Endo Fact of the Day – Day #13

I am one of the unlucky Endo Sisters who have been diagnosed with IBS.  The first time I was diagnosed with it was many years prior to my Endometriosis diagnosis.  IBS is often a misdiagnosis in women with Endo because both conditions present very similar symptoms.  However, I suppose it is possible for a person to have both Endometriosis and Irritable Bowel Syndrome.

Recently, I was diagnosed with IBS again, by a different GI specialist, who is well aware of my Endometriosis and quite knowledgeable on the disease (although somewhat behind the times on treatment options).  He did acknowledge that my GI symptoms could very well be a result of possible Endometriosis on the bowel and that there is a high chance that I also have adhesions and scar tissue on my colon in addition to my other abdominal organs.  Adhesions undoubtedly cause some of the GI symptoms that mimic IBS (or cause it, depending on your way of thinking).


Whether my IBS symptoms would resolve if all of my Endometriosis lesions could be successfully and permanently removed is unknown.

I will admit that the IBS medication has helped some.  I still suffer from horrendous GI issues but the medication seems to be blocking some of the pain signals that go along with the chronic rotating bouts of constipation and diarrhea, which can be debilitating at times, and for even a small amount of partial relief, I am thankful.

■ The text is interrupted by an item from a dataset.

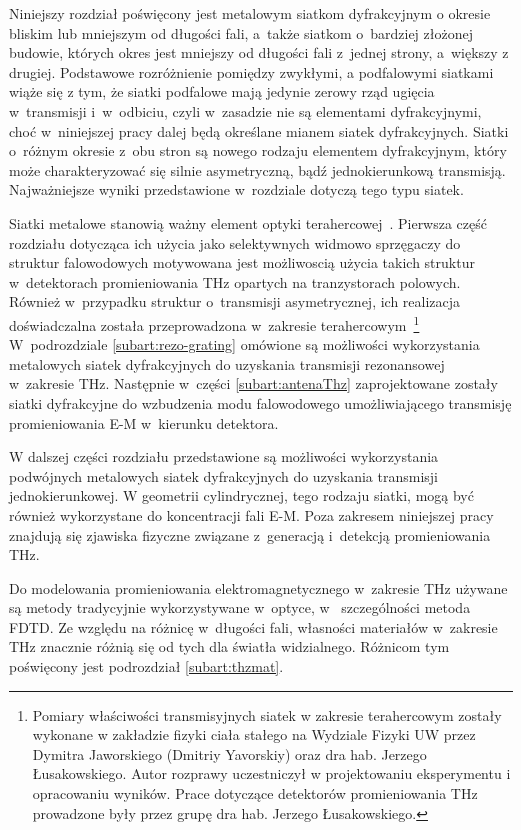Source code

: Niniejszy rozdział poświęcony jest metalowym siatkom dyfrakcyjnym o okresie bliskim lub mniejszym od długości fali, a~także siatkom o~bardziej złożonej budowie, których okres jest mniejszy od długości fali z~jednej strony, a~większy z drugiej. Podstawowe rozróżnienie pomiędzy zwykłymi, a podfalowymi siatkami wiąże się z tym, że siatki podfalowe mają jedynie zerowy rząd ugięcia w~transmisji i~w~odbiciu, czyli w~zasadzie nie są elementami dyfrakcyjnymi, choć w~niniejszej pracy dalej będą określane mianem siatek dyfrakcyjnych. Siatki o~różnym okresie z~obu stron są nowego rodzaju elementem dyfrakcyjnym, który może charakteryzować się silnie asymetryczną, bądź jednokierunkową transmisją. Najważniejsze wyniki przedstawione w~rozdziale dotyczą tego typu siatek.

Siatki metalowe stanowią ważny element optyki terahercowej~\cite{zhang2010introduction}. Pierwsza część rozdziału dotycząca ich użycia jako selektywnych widmowo sprzęgaczy do struktur falowodowych motywowana jest możliwoscią użycia takich struktur w~detektorach promieniowania THz opartych na tranzystorach polowych. Również w~przypadku struktur o~transmisji asymetrycznej, ich realizacja doświadczalna została przeprowadzona w~zakresie terahercowym~\footnote{Pomiary właściwości transmisyjnych siatek w zakresie terahercowym zostały wykonane w zakładzie fizyki ciała stałego na Wydziale Fizyki UW przez Dymitra Jaworskiego (Dmitriy Yavorskiy) oraz dra hab. Jerzego Łusakowskiego. Autor rozprawy uczestniczył w projektowaniu eksperymentu i opracowaniu wyników. Prace dotyczące detektorów promieniowania THz prowadzone były przez grupę dra hab. Jerzego Łusakowskiego.} W~podrozdziale \ref{subart:rezo-grating} omówione są możliwości wykorzystania metalowych siatek dyfrakcyjnych do uzyskania transmisji rezonansowej w~zakresie THz. Następnie w~części \ref{subart:antenaThz} zaprojektowane zostały siatki dyfrakcyjne do wzbudzenia modu falowodowego umożliwiającego transmisję promieniowania E-M w~kierunku detektora.

W dalszej części rozdziału przedstawione są możliwości wykorzystania podwójnych metalowych siatek dyfrakcyjnych do uzyskania transmisji jednokierunkowej. W geometrii cylindrycznej, tego rodzaju siatki, mogą być również wykorzystane do koncentracji fali E-M. Poza zakresem niniejszej pracy znajdują się zjawiska fizyczne związane z~generacją i~detekcją promieniowania THz.

Do modelowania promieniowania elektromagnetycznego w~zakresie THz używane są metody tradycyjnie wykorzystywane w~optyce, w~ szczególności metoda FDTD. Ze względu na różnicę w~długości fali, własności materiałów w~zakresie THz znacznie różnią się od tych dla światła widzialnego. Różnicom tym poświęcony jest podrozdział \ref{subart:thzmat}.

I have been in the early stages of an Endometriosis flare-up all week and today I lost the fight and had to stay home sick from work, which I HATE for many reasons.  In addition to the abdominal pain and crushing fatigue, it feels like my facial pain has morphed into something like a migraine headache so I wonder if it could be responding to my hormone cycles.

I stumbled across some research that has established a link between Endometriosis and migraine headaches.  Wouldn’t that be weird if my mysterious facial pain syndrome, that has been diagnosed as so many different things, was actually migraines all along?

I need to do some more research and give the idea some thought before I decide whether or not to bring it up to my doctor.  Going down that road would likely be expensive and time consuming, complete with lots of additional tests, procedures, and medication trials and errors.  If it worked and brought answers (and more importantly – relief), it would be worth it but if not, it would bring the painful sting of another failed attempt to get better and those become a little harder to swallow each time.


All of this makes me feel the need to spread awareness for this disease and all chronic pain even stronger because we all need and deserve an actual CURE.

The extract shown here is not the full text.